Co-located with ACM CoNEXT 2026 · Utrecht, The Netherlands · December 2026

Network Traffic Classification – Reloaded

NTC-R 2026

Rigorous. Reproducible. Reloaded.

Network traffic classification is our flagship scenario for a broader question: How do we build trustworthy, reproducible AI for networking?

Why NTC-R?

A timely and necessary reassessment of network traffic classification.

Internet traffic classification has been a central topic in networking for more than two decades. It has evolved from traffic engineering, QoS, and application-aware management to encrypted traffic analysis, machine learning, and, more recently, AI-based approaches inspired by large language and foundation models.

Recent studies, however, have revealed major methodological weaknesses, particularly in representation learning for encrypted traffic. Reported improvements often arise from dataset leakage, shortcut learning, or unrealistic evaluation settings, raising doubts about whether models learn meaningful traffic properties or merely capture spurious correlations.

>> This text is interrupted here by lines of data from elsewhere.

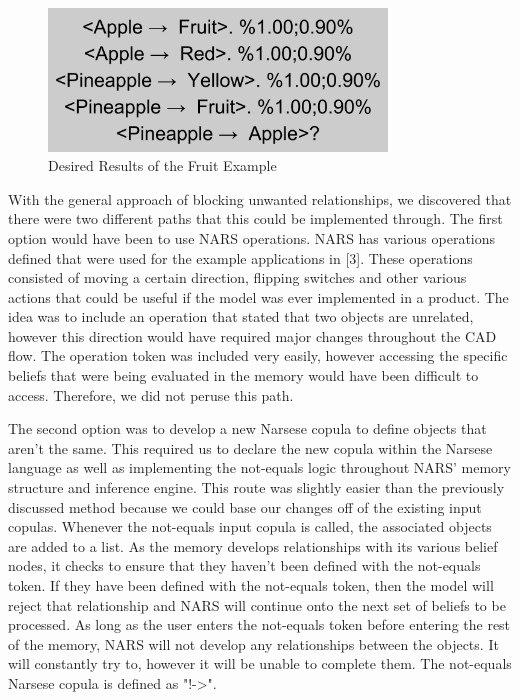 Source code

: \documentclass[conference]{IEEEtran}
\begin{document}
\begin{figure}[ht!]
\centering
\includegraphics[width=90mm]{Desired.png}
\caption{Desired Results of the Fruit Example \label{overflow}}
\end{figure}	

	With the general approach of blocking unwanted relationships, we discovered that there were two different paths that this could be implemented through. The first option would have been to use NARS operations. NARS has various operations defined that were used for the example applications in [3]. These operations consisted of moving a certain direction, flipping switches and other various actions that could be useful if the model was ever implemented in a product. The idea was to include an operation that stated that two objects are unrelated, however this direction would have required major changes throughout the CAD flow. The operation token was included very easily, however accessing the specific beliefs that were being evaluated in the memory would have been difficult to access. Therefore, we did not peruse this path.
	
	The second option was to develop a new Narsese copula to define objects that aren't the same. This required us to declare the new copula within the Narsese language as well as implementing the not-equals logic throughout NARS' memory structure and inference engine. This route was slightly easier than the previously discussed method because we could base our changes off of the existing input copulas. Whenever the not-equals input copula is called, the associated objects are added to a list. As the memory develops relationships with its various belief nodes, it checks to ensure that they haven't been defined with the not-equals token. If they have been defined with the not-equals token, then the model will reject that relationship and NARS will continue onto the next set of beliefs to be processed. As long as the user enters the not-equals token before entering the rest of the memory, NARS will not develop any relationships between the objects. It will constantly try to, however it will be unable to complete them. The not-equals Narsese copula is defined as "!->".
\end{document}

At the same time, the field still lacks widely accepted tasks, benchmarks, standardized datasets, and reproducible evaluation practices. Fragmented datasets, inconsistent pipelines, and limited reproducibility continue to slow scientific progress.

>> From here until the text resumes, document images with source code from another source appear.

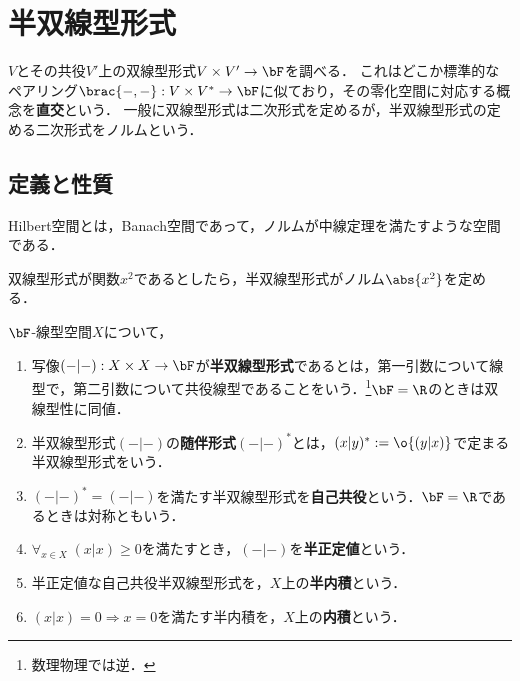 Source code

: \documentclass[uplatex, dvipdfmx]{jsreport}
\begin{document}
\section{半双線型形式}

\begin{tcolorbox}[colframe=ForestGreen, colback=ForestGreen!10!white,breakable,colbacktitle=ForestGreen!40!white,coltitle=black,fonttitle=\bfseries\sffamily,
title=]
    $V$とその共役$V'$上の双線型形式$V\times V'\to\bF$を調べる．
    これはどこか標準的なペアリング$\brac{-,-}:V\times V^*\to\bF$に似ており，その零化空間に対応する概念を\textbf{直交}という．
    一般に双線型形式は二次形式を定めるが，半双線型形式の定める二次形式をノルムという．
\end{tcolorbox}

\subsection{定義と性質}

\begin{tcolorbox}[colframe=ForestGreen, colback=ForestGreen!10!white,breakable,colbacktitle=ForestGreen!40!white,coltitle=black,fonttitle=\bfseries\sffamily,
title=]
    Hilbert空間とは，Banach空間であって，ノルムが中線定理を満たすような空間である．

    双線型形式が関数$x^2$であるとしたら，半双線型形式がノルム$\abs{x^2}$を定める．
\end{tcolorbox}

\begin{definition}
    $\bF$-線型空間$X$について，
    \begin{enumerate}
        \item 写像$(-|-):X\times X\to\bF$が\textbf{半双線型形式}であるとは，第一引数について線型で，第二引数について共役線型であることをいう．\footnote{数理物理では逆．}$\bF=\R$のときは双線型性に同値．
        \item 半双線型形式$(-|-)$の\textbf{随伴形式}$(-|-)^*$とは，$(x|y)^*:=\o{(y|x)}$で定まる半双線型形式をいう．
        \item $(-|-)^*=(-|-)$を満たす半双線型形式を\textbf{自己共役}という．$\bF=\R$であるときは対称ともいう．
        \item $\forall_{x\in X}\;(x|x)\ge 0$を満たすとき，$(-|-)$を\textbf{半正定値}という．
        \item 半正定値な自己共役半双線型形式を，$X$上の\textbf{半内積}という．
        \item $(x|x)=0\Rightarrow x=0$を満たす半内積を，$X$上の\textbf{内積}という．
    \end{enumerate}
\end{definition}
\end{document}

NTC-R 2026 brings together researchers from networking, machine learning, security, and systems to reassess the state of the art and help define a research agenda grounded in rigor, reproducibility, and realistic deployment assumptions.

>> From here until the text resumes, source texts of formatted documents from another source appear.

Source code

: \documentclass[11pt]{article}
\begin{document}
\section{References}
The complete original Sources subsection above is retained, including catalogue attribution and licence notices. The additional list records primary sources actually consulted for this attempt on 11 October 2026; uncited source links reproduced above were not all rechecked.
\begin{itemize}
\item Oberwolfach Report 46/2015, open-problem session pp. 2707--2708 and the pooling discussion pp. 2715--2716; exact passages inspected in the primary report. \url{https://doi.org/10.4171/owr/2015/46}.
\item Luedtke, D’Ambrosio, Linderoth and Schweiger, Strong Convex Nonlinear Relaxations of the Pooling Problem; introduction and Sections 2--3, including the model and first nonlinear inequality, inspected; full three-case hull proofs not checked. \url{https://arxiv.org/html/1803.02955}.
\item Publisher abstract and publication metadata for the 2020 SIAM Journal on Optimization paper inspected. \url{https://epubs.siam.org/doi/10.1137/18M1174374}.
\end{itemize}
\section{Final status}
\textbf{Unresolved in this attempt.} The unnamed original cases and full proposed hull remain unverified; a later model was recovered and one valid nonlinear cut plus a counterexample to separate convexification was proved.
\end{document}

Traffic classification is our flagship scenario, but the questions it raises - trustworthy evaluation, reproducibility, and robustness to shortcuts - cut across networking as a whole. We therefore warmly welcome contributions that carry lessons from adjacent problems in computer networks and, more broadly, from trustworthy AI for networking, wherever they sharpen how the community measures genuine progress.

Missing “ImageNet for NTC”

The research community still lacks a shared dataset and a common set of tasks on which different proposals can be fairly compared and tested. Without shared benchmarks, evaluation pipelines, and best practices, it remains difficult to distinguish genuine progress from results that exploit dataset artefacts or unrealistic assumptions.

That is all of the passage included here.